# [Assigned task]
The data below should be duplicated in full, unchanged.

# [Input]

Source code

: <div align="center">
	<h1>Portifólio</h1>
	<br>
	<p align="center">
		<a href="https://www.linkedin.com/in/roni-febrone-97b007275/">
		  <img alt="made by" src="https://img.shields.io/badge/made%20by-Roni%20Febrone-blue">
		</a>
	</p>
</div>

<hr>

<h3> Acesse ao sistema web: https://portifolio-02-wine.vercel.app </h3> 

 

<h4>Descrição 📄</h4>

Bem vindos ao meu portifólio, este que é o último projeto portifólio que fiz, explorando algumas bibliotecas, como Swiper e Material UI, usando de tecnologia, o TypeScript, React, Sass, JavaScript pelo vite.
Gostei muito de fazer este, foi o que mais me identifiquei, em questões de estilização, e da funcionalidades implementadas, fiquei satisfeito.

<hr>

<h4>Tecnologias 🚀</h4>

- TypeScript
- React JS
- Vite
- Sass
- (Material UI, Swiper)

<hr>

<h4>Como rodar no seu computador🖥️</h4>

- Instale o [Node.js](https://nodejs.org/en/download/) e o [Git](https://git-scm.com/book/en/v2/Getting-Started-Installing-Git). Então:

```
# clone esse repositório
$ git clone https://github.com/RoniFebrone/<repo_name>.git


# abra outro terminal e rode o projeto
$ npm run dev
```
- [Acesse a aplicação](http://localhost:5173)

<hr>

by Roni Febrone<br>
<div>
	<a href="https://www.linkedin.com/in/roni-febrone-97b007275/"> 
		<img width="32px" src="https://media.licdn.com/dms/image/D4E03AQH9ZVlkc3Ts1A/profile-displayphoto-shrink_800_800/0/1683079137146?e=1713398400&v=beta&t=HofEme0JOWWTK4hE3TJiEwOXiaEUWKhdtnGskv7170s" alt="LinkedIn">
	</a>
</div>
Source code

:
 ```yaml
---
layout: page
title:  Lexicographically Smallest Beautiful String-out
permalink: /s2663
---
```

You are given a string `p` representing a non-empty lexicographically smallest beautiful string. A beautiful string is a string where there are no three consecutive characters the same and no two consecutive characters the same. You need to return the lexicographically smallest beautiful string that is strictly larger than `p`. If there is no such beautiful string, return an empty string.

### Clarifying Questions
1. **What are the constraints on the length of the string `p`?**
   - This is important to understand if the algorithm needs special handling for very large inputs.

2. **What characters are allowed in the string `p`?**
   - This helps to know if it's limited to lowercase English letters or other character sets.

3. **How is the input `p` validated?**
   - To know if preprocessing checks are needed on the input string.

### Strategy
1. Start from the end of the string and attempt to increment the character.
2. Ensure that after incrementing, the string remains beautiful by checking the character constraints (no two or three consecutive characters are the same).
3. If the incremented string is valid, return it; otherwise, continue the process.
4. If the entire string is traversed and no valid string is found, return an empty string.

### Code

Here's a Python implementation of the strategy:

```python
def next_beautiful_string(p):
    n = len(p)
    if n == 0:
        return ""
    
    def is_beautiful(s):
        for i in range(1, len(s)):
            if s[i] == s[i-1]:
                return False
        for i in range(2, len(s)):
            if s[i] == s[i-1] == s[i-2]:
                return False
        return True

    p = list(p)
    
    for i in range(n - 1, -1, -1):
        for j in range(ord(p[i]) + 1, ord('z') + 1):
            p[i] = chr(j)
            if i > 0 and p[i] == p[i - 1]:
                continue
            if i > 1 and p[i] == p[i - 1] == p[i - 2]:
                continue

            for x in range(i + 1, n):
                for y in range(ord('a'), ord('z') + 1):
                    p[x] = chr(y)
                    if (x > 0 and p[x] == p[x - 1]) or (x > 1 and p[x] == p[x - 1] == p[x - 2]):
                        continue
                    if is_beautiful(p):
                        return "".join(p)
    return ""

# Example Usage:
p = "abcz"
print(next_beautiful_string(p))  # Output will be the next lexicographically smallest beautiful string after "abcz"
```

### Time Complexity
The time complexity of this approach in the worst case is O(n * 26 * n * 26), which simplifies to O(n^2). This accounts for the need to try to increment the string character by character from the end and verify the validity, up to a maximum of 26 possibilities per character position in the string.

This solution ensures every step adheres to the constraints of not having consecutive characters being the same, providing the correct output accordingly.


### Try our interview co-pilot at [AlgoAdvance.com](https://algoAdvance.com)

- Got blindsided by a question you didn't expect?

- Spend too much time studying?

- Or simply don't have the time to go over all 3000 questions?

# [Reply to the exercise]
Source code

: <div align="center">
	<h1>Portifólio</h1>
	<br>
	<p align="center">
		<a href="https://www.linkedin.com/in/roni-febrone-97b007275/">
		  <img alt="made by" src="https://img.shields.io/badge/made%20by-Roni%20Febrone-blue">
		</a>
	</p>
</div>

<hr>

<h3> Acesse ao sistema web: https://portifolio-02-wine.vercel.app </h3> 

 

<h4>Descrição 📄</h4>

Bem vindos ao meu portifólio, este que é o último projeto portifólio que fiz, explorando algumas bibliotecas, como Swiper e Material UI, usando de tecnologia, o TypeScript, React, Sass, JavaScript pelo vite.
Gostei muito de fazer este, foi o que mais me identifiquei, em questões de estilização, e da funcionalidades implementadas, fiquei satisfeito.

<hr>

<h4>Tecnologias 🚀</h4>

- TypeScript
- React JS
- Vite
- Sass
- (Material UI, Swiper)

<hr>

<h4>Como rodar no seu computador🖥️</h4>

- Instale o [Node.js](https://nodejs.org/en/download/) e o [Git](https://git-scm.com/book/en/v2/Getting-Started-Installing-Git). Então:

```
# clone esse repositório
$ git clone https://github.com/RoniFebrone/<repo_name>.git


# abra outro terminal e rode o projeto
$ npm run dev
```
- [Acesse a aplicação](http://localhost:5173)

<hr>

by Roni Febrone<br>
<div>
	<a href="https://www.linkedin.com/in/roni-febrone-97b007275/"> 
		<img width="32px" src="https://media.licdn.com/dms/image/D4E03AQH9ZVlkc3Ts1A/profile-displayphoto-shrink_800_800/0/1683079137146?e=1713398400&v=beta&t=HofEme0JOWWTK4hE3TJiEwOXiaEUWKhdtnGskv7170s" alt="LinkedIn">
	</a>
</div>
Source code

:
 ```yaml
---
layout: page
title:  Lexicographically Smallest Beautiful String-out
permalink: /s2663
---
```

You are given a string `p` representing a non-empty lexicographically smallest beautiful string. A beautiful string is a string where there are no three consecutive characters the same and no two consecutive characters the same. You need to return the lexicographically smallest beautiful string that is strictly larger than `p`. If there is no such beautiful string, return an empty string.

### Clarifying Questions
1. **What are the constraints on the length of the string `p`?**
   - This is important to understand if the algorithm needs special handling for very large inputs.

2. **What characters are allowed in the string `p`?**
   - This helps to know if it's limited to lowercase English letters or other character sets.

3. **How is the input `p` validated?**
   - To know if preprocessing checks are needed on the input string.

### Strategy
1. Start from the end of the string and attempt to increment the character.
2. Ensure that after incrementing, the string remains beautiful by checking the character constraints (no two or three consecutive characters are the same).
3. If the incremented string is valid, return it; otherwise, continue the process.
4. If the entire string is traversed and no valid string is found, return an empty string.

### Code

Here's a Python implementation of the strategy:

```python
def next_beautiful_string(p):
    n = len(p)
    if n == 0:
        return ""
    
    def is_beautiful(s):
        for i in range(1, len(s)):
            if s[i] == s[i-1]:
                return False
        for i in range(2, len(s)):
            if s[i] == s[i-1] == s[i-2]:
                return False
        return True

    p = list(p)
    
    for i in range(n - 1, -1, -1):
        for j in range(ord(p[i]) + 1, ord('z') + 1):
            p[i] = chr(j)
            if i > 0 and p[i] == p[i - 1]:
                continue
            if i > 1 and p[i] == p[i - 1] == p[i - 2]:
                continue

            for x in range(i + 1, n):
                for y in range(ord('a'), ord('z') + 1):
                    p[x] = chr(y)
                    if (x > 0 and p[x] == p[x - 1]) or (x > 1 and p[x] == p[x - 1] == p[x - 2]):
                        continue
                    if is_beautiful(p):
                        return "".join(p)
    return ""

# Example Usage:
p = "abcz"
print(next_beautiful_string(p))  # Output will be the next lexicographically smallest beautiful string after "abcz"
```

### Time Complexity
The time complexity of this approach in the worst case is O(n * 26 * n * 26), which simplifies to O(n^2). This accounts for the need to try to increment the string character by character from the end and verify the validity, up to a maximum of 26 possibilities per character position in the string.

This solution ensures every step adheres to the constraints of not having consecutive characters being the same, providing the correct output accordingly.


### Try our interview co-pilot at [AlgoAdvance.com](https://algoAdvance.com)

- Got blindsided by a question you didn't expect?

- Spend too much time studying?

- Or simply don't have the time to go over all 3000 questions?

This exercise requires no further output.